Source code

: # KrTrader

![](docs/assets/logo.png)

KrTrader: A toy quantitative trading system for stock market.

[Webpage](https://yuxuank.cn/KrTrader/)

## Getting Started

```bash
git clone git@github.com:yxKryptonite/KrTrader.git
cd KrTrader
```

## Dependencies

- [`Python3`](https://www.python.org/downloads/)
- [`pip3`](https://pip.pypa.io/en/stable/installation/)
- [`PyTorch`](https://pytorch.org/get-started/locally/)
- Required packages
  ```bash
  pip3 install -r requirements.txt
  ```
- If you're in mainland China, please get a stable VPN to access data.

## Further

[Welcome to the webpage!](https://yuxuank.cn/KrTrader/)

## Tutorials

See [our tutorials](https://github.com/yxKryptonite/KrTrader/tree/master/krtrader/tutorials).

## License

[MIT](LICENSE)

> ASSIGNMENT: Within the material above, find the lines that contain the word "https"; copy them.

> TASK RESPONSE:
[Webpage](https://yuxuank.cn/KrTrader/)
- [`Python3`](https://www.python.org/downloads/)
- [`pip3`](https://pip.pypa.io/en/stable/installation/)
- [`PyTorch`](https://pytorch.org/get-started/locally/)
[Welcome to the webpage!](https://yuxuank.cn/KrTrader/)
See [our tutorials](https://github.com/yxKryptonite/KrTrader/tree/master/krtrader/tutorials).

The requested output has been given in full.